Assistant District Attorney Jude Conroy said relatives of the victims viewed the pleas as a moral victory of sorts.

"There was no visible elation, but I think they took some solace that these guys admitted responsibility," said Conroy, who met with the families after the court proceeding.

Conroy said he intended to seek prison time for both men.

But how much time - and even whether incarceration is appropriate - is likely to be hotly debated at sentencing.

Defense lawyer Frank DeSimone, who represents Karetny, said he intended to present a "very persuasive case for nonconfinement."

DeSimone pointed out that the two charges to which Karetny pleaded guilty were misdemeanors, while the charges dropped were more serious felony charges.

A retrial would have been "life-threatening" for his client, who suffers from diabetes and heart problems, DeSimone said.

"We had to get this behind us," he said.

Thomas A. Bergstrom, who represents Asbell, said he also intended to argue against prison time.
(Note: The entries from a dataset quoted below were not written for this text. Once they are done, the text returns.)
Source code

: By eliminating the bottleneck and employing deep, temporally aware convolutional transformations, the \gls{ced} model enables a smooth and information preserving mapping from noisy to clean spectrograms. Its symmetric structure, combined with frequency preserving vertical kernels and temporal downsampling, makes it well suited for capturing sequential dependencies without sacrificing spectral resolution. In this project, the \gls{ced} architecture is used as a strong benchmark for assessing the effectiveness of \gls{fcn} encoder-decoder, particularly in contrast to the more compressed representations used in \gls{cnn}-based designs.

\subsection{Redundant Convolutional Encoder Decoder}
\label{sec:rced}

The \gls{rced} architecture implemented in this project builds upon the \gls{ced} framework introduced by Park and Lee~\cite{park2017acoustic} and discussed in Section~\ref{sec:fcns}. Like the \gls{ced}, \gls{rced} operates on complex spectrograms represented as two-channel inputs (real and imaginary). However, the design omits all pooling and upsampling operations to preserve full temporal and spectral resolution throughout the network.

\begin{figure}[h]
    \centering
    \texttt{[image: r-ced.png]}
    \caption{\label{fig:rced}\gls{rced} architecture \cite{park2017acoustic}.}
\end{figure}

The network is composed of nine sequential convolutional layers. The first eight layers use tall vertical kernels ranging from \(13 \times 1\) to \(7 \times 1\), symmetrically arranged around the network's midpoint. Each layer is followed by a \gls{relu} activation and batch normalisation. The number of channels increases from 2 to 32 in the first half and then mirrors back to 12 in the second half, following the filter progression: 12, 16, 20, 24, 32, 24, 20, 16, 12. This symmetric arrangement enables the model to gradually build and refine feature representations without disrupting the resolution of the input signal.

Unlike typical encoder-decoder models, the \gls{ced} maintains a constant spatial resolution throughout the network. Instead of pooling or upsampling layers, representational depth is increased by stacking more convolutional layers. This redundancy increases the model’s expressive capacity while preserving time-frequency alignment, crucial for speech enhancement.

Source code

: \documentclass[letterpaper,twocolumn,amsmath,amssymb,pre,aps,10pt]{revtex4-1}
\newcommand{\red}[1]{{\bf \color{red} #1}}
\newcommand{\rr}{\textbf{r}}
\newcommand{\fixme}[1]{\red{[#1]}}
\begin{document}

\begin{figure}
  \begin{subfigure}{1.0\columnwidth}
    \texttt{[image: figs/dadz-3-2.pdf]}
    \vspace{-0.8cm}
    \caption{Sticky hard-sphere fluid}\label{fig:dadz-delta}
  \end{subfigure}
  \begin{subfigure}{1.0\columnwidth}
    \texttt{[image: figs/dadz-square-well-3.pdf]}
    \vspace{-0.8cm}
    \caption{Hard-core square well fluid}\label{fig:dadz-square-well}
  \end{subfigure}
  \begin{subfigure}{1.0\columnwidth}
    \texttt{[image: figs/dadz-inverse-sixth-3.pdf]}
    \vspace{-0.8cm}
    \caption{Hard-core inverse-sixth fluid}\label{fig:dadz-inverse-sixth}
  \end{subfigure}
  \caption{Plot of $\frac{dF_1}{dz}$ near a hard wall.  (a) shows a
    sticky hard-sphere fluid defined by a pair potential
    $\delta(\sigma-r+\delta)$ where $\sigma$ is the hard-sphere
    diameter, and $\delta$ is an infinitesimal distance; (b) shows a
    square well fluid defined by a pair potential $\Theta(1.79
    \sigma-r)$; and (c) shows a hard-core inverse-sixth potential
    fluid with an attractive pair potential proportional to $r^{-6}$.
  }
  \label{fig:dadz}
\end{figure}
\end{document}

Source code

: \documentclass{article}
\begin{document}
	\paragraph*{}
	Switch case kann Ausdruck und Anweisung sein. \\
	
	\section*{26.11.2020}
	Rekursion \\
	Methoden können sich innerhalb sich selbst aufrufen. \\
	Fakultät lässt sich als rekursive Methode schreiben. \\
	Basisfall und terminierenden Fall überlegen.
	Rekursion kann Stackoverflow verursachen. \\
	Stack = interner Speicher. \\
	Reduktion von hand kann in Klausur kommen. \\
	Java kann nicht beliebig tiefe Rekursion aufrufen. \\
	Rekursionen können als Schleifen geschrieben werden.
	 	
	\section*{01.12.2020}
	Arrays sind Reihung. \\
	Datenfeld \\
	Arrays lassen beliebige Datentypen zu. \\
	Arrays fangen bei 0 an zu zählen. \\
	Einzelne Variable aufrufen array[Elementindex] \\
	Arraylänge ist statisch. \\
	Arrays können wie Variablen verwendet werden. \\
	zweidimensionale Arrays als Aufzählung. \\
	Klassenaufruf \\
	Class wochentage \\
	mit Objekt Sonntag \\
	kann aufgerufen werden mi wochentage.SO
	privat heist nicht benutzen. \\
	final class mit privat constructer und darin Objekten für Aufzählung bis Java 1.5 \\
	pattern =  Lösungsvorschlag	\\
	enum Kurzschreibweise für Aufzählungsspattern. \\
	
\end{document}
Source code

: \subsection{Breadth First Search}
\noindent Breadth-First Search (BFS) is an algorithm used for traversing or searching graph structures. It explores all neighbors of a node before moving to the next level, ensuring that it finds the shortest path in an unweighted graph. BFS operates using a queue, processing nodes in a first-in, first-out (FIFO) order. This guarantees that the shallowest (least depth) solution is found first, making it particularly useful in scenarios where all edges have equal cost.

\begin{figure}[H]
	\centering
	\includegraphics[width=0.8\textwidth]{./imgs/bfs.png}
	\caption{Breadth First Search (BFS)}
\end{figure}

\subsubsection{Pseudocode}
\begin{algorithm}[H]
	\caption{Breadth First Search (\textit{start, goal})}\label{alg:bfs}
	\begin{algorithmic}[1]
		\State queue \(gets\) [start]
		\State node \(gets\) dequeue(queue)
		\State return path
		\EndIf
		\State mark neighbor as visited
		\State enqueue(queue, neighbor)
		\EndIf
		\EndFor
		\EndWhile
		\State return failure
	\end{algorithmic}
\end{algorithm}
He called the disaster an "unintentional crime" and said, "It's not as though anyone set out to harm anyone."

He said his client's no-contest plea was an "honest plea" consistent with his testimony that he was never warned the pier could collapse.

Both defendants are well-known local businessmen with good reputations, he said, and that will come through at sentencing.

Bergstrom said the pleas were an effort to resolve the charges without another go-round in the courtroom.

"It's time, I think, to move on for everybody," Bergstrom said.